Supreme Court of Iowa
May 2, 1967
150 N.W.2d 292 (Iowa 1967)

Opinion

No. 52484.

May 2, 1967.

BOUNDARIES: Appeal — not reviewed de novo. An appeal from a 1 determination in a special proceeding to establish a boundary line is not reviewed de novo and trial court's judgment has the effect of a jury verdict. Section 650.15, Code of 1966.

BOUNDARIES: Evidence established boundary by acquiescence.

BOUNDARIES: Plea of acquiescence — burden of proof. In an 3 action to establish an alleged disputed boundary line and encroachment on plaintiff's land, defendant under a plea of acquiescence had the burden of proof. Section 650.14, Code of 1966.

BOUNDARIES: Proof of acquiescence — no occasion for a

commission survey.650.1

Appeal from Greene District Court — R.K. BRANNON, Judge.

Appeal from trial court's judgment establishing boundary line by acquiescence. Case was tried as a special action under chapter 650, Code of Iowa, and reviewed as in ordinary proceedings. — Affirmed.

Willis Sackett, of Perry, for appellant.

Eugene R. Melson, of Jefferson, for appellee.


This is an appeal from a determination and judgment of the trial court in a special proceeding under chapter 650, Code of Iowa. It involves a disputed boundary line.

The statute, section 650.4, provides: "The action shall be a special one."

On appeal it is "heard as in an action by ordinary proceedings." Section 650.15, Code of Iowa.

[1] Our review is not de novo. The judgment of the trial court has the effect of a jury verdict and will be affirmed if there is substantial evidence to support it. Trimpl v. Meyer, 246 Iowa 1245, 1247, 71 N.W.2d 437.

The issue tried was acquiescence.

[2] The trial court found that defendant had proved acquiescence in an existing line and dismissed plaintiff's petition. We affirm.

Plaintiff and defendant own adjoining tracts of land in the South Half of Section 4, Township 84, Range 30, Greene County, Iowa. Plaintiff's land is in the southeast quarter and defendant's in the southwest quarter. The tracts would ordinarily be separated by a line running south from the center of Section 4. A center post used as such by owners of the several tracts of land in the section has been in the same place for over 50 years. In 1913 and 1914 the center post was used "as a tie" in making a survey for a drainage ditch.

Plaintiff's land has been owned in her immediate family since 1939.

Defendant's land has been owned in her immediate family since 1940.

The present fence line had existed long prior thereto.

There was testimony as follows: From 1927 to 1938 plaintiff's and defendant's farms had a common owner. During the early part of that ownership there was a bypass or byroad in the general area of the present fence. It was used as a shortcut by threshing crews in exchanging work. Sometime 25 or more years ago (no one remembers the exact date) a fence was built through the center or what was supposed to be the center. The fence has since then been in the same location.

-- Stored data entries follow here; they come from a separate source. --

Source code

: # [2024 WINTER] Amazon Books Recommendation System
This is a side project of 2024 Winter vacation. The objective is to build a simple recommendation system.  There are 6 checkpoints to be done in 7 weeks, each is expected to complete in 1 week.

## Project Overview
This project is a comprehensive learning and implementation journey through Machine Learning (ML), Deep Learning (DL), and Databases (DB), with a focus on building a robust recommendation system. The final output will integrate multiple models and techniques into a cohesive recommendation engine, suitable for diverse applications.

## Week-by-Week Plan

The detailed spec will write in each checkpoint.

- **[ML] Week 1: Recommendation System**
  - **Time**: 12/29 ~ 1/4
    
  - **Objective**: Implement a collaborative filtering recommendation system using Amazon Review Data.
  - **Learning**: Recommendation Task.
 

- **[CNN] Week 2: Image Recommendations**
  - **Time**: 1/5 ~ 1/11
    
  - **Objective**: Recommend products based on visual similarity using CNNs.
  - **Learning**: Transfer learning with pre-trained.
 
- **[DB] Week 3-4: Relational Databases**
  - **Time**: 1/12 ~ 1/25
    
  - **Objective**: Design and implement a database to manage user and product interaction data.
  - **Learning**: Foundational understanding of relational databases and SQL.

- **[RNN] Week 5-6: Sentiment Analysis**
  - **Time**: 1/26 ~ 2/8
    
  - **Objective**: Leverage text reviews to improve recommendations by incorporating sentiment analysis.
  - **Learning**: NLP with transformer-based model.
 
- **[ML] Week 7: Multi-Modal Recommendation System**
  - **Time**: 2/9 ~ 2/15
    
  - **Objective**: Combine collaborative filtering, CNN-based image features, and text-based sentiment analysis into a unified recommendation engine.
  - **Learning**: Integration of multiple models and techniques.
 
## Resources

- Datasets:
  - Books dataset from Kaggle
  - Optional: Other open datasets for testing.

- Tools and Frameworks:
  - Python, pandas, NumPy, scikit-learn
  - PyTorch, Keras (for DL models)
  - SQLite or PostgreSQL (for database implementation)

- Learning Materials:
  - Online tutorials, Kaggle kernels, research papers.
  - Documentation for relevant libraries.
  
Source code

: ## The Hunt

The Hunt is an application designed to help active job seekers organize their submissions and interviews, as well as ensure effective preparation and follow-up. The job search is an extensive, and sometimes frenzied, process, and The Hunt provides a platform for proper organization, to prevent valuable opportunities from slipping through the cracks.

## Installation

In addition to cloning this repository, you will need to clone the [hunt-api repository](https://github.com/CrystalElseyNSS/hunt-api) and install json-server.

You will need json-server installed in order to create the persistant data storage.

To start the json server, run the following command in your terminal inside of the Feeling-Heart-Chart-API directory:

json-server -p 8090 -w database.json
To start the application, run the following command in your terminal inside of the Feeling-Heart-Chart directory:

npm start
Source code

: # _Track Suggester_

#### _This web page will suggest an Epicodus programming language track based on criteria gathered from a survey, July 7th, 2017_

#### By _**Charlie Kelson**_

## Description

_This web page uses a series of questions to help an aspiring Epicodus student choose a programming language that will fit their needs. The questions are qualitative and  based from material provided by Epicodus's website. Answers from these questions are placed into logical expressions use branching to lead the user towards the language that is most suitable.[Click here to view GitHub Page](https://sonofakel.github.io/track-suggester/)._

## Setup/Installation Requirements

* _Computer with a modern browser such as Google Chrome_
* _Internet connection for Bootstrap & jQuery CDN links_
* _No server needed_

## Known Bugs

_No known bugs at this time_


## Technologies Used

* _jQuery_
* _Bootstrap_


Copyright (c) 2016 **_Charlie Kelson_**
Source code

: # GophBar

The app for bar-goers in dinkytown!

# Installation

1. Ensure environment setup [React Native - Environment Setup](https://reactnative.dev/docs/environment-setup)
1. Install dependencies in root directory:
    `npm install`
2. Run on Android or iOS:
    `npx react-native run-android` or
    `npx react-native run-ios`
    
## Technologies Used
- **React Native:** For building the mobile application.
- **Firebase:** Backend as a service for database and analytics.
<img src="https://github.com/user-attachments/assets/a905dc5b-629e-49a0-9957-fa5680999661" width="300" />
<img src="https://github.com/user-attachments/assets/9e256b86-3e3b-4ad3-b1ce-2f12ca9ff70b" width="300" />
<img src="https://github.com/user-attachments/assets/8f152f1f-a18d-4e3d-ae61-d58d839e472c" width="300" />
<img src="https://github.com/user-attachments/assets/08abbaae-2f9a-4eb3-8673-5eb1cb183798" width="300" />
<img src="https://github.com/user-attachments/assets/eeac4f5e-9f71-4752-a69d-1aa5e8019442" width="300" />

The respective farm operators have farmed up to this fence. Plaintiff claimed that this fence was not built to locate a boundary but was to restrain cattle. Restraint of livestock is what most farm fences are for.

The trial court in a comprehensive finding of fact after reviewing the testimony of the several witnesses traced the history of the land from 1917 and the history of the fence since 1938. The court found that the builder of the fence had attached it to the center post and then built it straight south, and that its location had never been changed. In 1953 one half of the fence was rebuilt on the old line.

For a little more than 20 years plaintiff's land had been managed by her brother. He testified that he had never agreed to the existing line and on several occasions had talked with defendant's husband about a survey to locate the true line. He also offered letters written by his former attorney, now deceased, referring to conversations with defendant's husband. These letters were received in evidence for impeachment purposes only. The propriety of their admission is not challenged and need not be discussed here.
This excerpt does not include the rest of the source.